PQR is an isosceles triangle inscribed in a circle. If PQ = PR = 25 cm and QR = 14 cm, calculate the radius of the circle to the nearest cm.

Given,

PQ = PR = 25 cm

In an isosceles triangle, the perpendicular from a vertex between equal sides bisects the opposite side.

Thus,

S is the mid-point of QR.

∴ QS = $\dfrac{QR}{2} = \dfrac{14}{2}$ = 7 cm.

PS is perpendicular bisector of QR and perpendicular from center bisects the chord.

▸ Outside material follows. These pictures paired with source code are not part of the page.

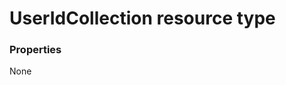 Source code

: # UserIdCollection resource type



### Properties
None

<!-- uuid: 3aa2f466-487f-44c1-bcb5-da5646145483
2015-10-12 23:28:12 UTC -->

Thus, centre of the circle O lies on PS. Let radius of circle OQ be r.

In right-angled triangle PSQ,

By pythagoras theorem,

⇒ Hypotenuse² = Perpendicular² + Base²

⇒ PQ² = PS² + SQ²

⇒ 25² = PS² + 7²

⇒ 625 = PS² + 49

⇒ PS² = 625 - 49

⇒ PS² = 576

⇒ PS = $\sqrt{576}$ = 24 cm

OS = PS - OP = 24 - r

In right-angled triangle OSQ,

By pythagoras theorem,

⇒ Hypotenuse² = Perpendicular² + Base²

⇒ OQ² = OS² + SQ²

⇒ r² = (24 - r)² + 7²

⇒ r² = r² - 48r + 576 + 49

⇒ 48r = 625

⇒ r = $\dfrac{625}{48}$ = 13.02 cm ≈ 13 cm

Hence, radius of the circle = 13 cm.